* Records to use *
• • • • •

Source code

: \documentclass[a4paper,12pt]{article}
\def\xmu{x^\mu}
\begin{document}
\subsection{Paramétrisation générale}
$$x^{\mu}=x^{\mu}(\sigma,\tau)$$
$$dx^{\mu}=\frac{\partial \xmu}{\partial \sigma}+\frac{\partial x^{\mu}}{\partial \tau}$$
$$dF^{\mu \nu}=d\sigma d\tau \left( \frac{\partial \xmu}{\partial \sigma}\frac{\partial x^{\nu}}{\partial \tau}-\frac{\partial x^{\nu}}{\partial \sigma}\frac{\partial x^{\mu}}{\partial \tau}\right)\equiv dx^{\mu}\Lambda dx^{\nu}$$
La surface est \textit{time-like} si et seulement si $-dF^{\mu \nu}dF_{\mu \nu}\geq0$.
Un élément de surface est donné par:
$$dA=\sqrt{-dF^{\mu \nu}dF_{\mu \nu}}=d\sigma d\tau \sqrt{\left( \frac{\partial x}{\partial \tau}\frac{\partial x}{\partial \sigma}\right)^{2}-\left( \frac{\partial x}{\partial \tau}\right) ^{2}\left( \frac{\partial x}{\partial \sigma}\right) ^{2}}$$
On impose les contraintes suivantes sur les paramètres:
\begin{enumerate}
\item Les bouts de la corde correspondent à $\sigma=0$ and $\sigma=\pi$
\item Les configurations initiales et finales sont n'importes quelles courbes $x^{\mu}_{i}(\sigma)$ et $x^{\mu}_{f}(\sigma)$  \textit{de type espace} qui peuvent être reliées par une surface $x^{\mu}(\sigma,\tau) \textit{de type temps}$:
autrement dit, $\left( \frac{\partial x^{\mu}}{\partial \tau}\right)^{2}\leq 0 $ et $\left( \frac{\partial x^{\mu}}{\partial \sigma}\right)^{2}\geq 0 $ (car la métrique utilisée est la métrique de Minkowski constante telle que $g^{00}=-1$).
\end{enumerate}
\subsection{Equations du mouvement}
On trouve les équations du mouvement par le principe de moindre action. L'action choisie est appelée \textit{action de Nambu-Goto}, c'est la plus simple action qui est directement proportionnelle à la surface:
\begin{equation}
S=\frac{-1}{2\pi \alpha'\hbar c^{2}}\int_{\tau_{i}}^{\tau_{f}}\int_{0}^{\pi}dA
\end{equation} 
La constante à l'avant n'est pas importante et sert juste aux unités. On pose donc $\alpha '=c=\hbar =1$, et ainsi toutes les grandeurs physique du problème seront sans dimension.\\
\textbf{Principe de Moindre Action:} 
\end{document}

• • • • •

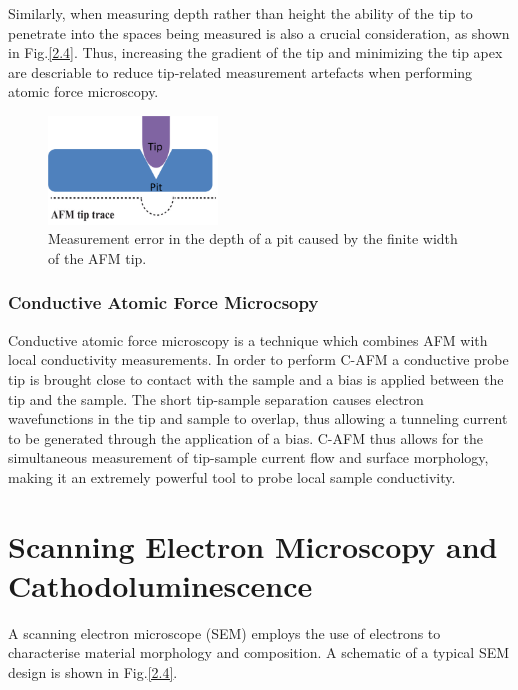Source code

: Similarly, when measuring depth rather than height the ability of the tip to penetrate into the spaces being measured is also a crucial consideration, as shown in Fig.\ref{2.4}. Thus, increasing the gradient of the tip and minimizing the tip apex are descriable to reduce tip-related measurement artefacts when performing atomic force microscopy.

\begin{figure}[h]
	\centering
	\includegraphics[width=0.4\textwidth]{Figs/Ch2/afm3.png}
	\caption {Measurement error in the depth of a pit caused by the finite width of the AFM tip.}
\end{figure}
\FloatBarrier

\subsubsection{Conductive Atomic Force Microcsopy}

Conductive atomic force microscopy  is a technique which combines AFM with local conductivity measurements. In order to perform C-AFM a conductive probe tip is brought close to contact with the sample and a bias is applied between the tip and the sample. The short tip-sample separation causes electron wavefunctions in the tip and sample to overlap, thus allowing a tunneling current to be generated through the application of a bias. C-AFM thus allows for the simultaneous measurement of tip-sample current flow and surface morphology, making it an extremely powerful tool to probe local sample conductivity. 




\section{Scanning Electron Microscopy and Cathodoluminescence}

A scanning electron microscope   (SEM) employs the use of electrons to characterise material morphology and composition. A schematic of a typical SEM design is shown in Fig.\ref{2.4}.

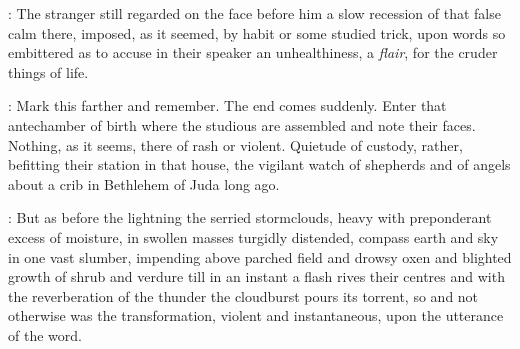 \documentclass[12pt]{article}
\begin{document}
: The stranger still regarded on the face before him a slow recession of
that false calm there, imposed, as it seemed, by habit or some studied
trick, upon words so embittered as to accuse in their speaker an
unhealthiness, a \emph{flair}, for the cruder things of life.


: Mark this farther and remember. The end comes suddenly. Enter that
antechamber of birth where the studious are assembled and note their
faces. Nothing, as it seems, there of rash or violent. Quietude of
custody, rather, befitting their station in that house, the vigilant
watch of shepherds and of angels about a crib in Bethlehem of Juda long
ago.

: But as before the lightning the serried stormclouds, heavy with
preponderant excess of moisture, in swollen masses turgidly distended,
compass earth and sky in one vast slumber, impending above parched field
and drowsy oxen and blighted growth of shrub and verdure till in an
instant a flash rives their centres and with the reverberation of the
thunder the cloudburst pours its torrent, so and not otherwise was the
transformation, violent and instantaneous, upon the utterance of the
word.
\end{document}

• • • • •

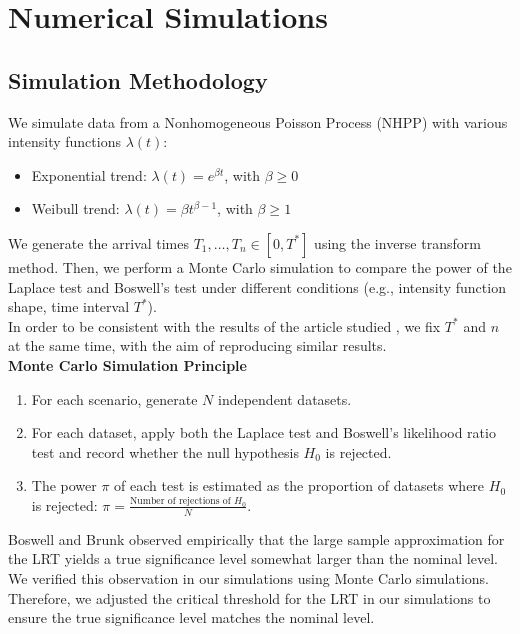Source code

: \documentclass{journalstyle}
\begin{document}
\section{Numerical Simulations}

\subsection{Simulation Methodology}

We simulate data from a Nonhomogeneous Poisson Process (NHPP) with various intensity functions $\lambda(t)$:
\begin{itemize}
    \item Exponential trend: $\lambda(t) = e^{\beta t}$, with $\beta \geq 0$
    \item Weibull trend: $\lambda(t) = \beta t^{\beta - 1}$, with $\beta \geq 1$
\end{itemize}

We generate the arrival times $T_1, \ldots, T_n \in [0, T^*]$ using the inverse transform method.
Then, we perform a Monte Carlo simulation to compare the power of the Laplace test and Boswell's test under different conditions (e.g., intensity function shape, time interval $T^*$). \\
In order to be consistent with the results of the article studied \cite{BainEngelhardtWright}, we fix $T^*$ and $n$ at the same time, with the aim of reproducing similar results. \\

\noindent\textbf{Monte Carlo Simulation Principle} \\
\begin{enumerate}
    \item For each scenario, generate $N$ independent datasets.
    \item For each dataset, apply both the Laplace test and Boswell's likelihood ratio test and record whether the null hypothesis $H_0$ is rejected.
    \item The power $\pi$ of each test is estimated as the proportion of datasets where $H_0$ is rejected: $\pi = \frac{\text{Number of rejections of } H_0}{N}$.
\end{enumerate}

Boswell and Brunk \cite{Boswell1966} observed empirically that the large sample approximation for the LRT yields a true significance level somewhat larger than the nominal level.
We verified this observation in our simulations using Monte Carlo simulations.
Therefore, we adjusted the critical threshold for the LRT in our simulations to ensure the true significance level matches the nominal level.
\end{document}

• • • • •

* Task prompt *
Pull out each line of the entries that contains "where".

* Task output *
antechamber of birth where the studious are assembled and note their
    \item The power $\pi$ of each test is estimated as the proportion of datasets where $H_0$ is rejected: $\pi = \frac{\text{Number of rejections of } H_0}{N}$.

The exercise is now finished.